__Aim of the exercise__
Only reproduce the lines from the line containing "If this plugin" onward, exactly, through the final line of the data below.

[Opening Records for the task section]

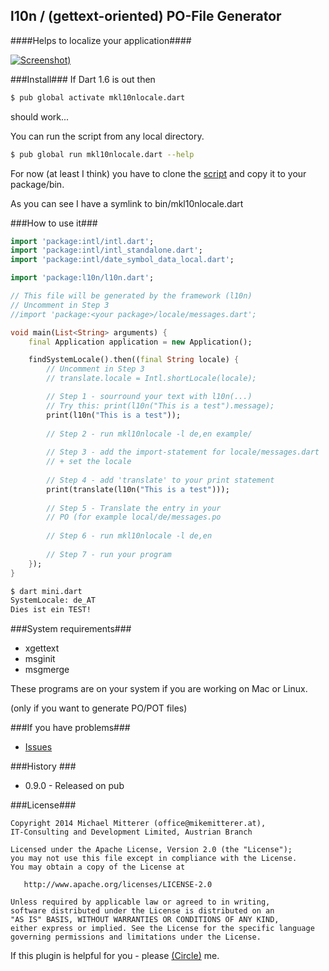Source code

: l10n / (gettext-oriented) PO-File Generator
-------------------------------------------
####Helps to localize your application####

[![Screenshot][1])](http://www.youtube.com/watch?v=vPfl-xPTjs0)

###Install###
If Dart 1.6 is out then
```bash
$ pub global activate mkl10nlocale.dart
```
should work...

You can run the script from any local directory.
```bash
$ pub global run mkl10nlocale.dart --help
```

For now (at least I think) you have to clone the [script](https://github.com/MikeMitterer/dart-l10n-gettext/tree/master/bin) 
and copy it to your package/bin.

As you can see I have a symlink to bin/mkl10nlocale.dart

###How to use it###

```dart
import 'package:intl/intl.dart';
import 'package:intl/intl_standalone.dart';
import 'package:intl/date_symbol_data_local.dart';

import 'package:l10n/l10n.dart';

// This file will be generated by the framework (l10n)
// Uncomment in Step 3
//import 'package:<your package>/locale/messages.dart';

void main(List<String> arguments) {
    final Application application = new Application();

    findSystemLocale().then((final String locale) {
        // Uncomment in Step 3
        // translate.locale = Intl.shortLocale(locale);

        // Step 1 - sourround your text with l10n(...)
        // Try this: print(l10n("This is a test").message);
        print(l10n("This is a test"));  
               
        // Step 2 - run mkl10nlocale -l de,en example/
        
        // Step 3 - add the import-statement for locale/messages.dart
        // + set the locale
        
        // Step 4 - add 'translate' to your print statement
        print(translate(l10n("This is a test")));  
        
        // Step 5 - Translate the entry in your 
        // PO (for example local/de/messages.po
        
        // Step 6 - run mkl10nlocale -l de,en
        
        // Step 7 - run your program 
    });
}
```

```bash
$ dart mini.dart 
SystemLocale: de_AT
Dies ist ein TEST!
```

###System requirements###
* xgettext
* msginit
* msgmerge

These programs are on your system if you are working on Mac or Linux.

(only if you want to generate PO/POT files)

###If you have problems###
* [Issues][2]

###History ###
* 0.9.0 - Released on pub

###License###

    Copyright 2014 Michael Mitterer (office@mikemitterer.at), 
    IT-Consulting and Development Limited, Austrian Branch

    Licensed under the Apache License, Version 2.0 (the "License");
    you may not use this file except in compliance with the License.
    You may obtain a copy of the License at

       http://www.apache.org/licenses/LICENSE-2.0

    Unless required by applicable law or agreed to in writing, 
    software distributed under the License is distributed on an 
    "AS IS" BASIS, WITHOUT WARRANTIES OR CONDITIONS OF ANY KIND, 
    either express or implied. See the License for the specific language 
    governing permissions and limitations under the License.
    
    
If this plugin is helpful for you - please [(Circle)](http://gplus.mikemitterer.at/) me.

[1]: https://raw.githubusercontent.com/MikeMitterer/dart-l10n-gettext/master/doc/_resources/screenshot.png
[2]: https://github.com/MikeMitterer/dart-l10n-gettext/issues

[Closing Records for the task section]

__Answer space__
If this plugin is helpful for you - please [(Circle)](http://gplus.mikemitterer.at/) me.

[1]: https://raw.githubusercontent.com/MikeMitterer/dart-l10n-gettext/master/doc/_resources/screenshot.png
[2]: https://github.com/MikeMitterer/dart-l10n-gettext/issues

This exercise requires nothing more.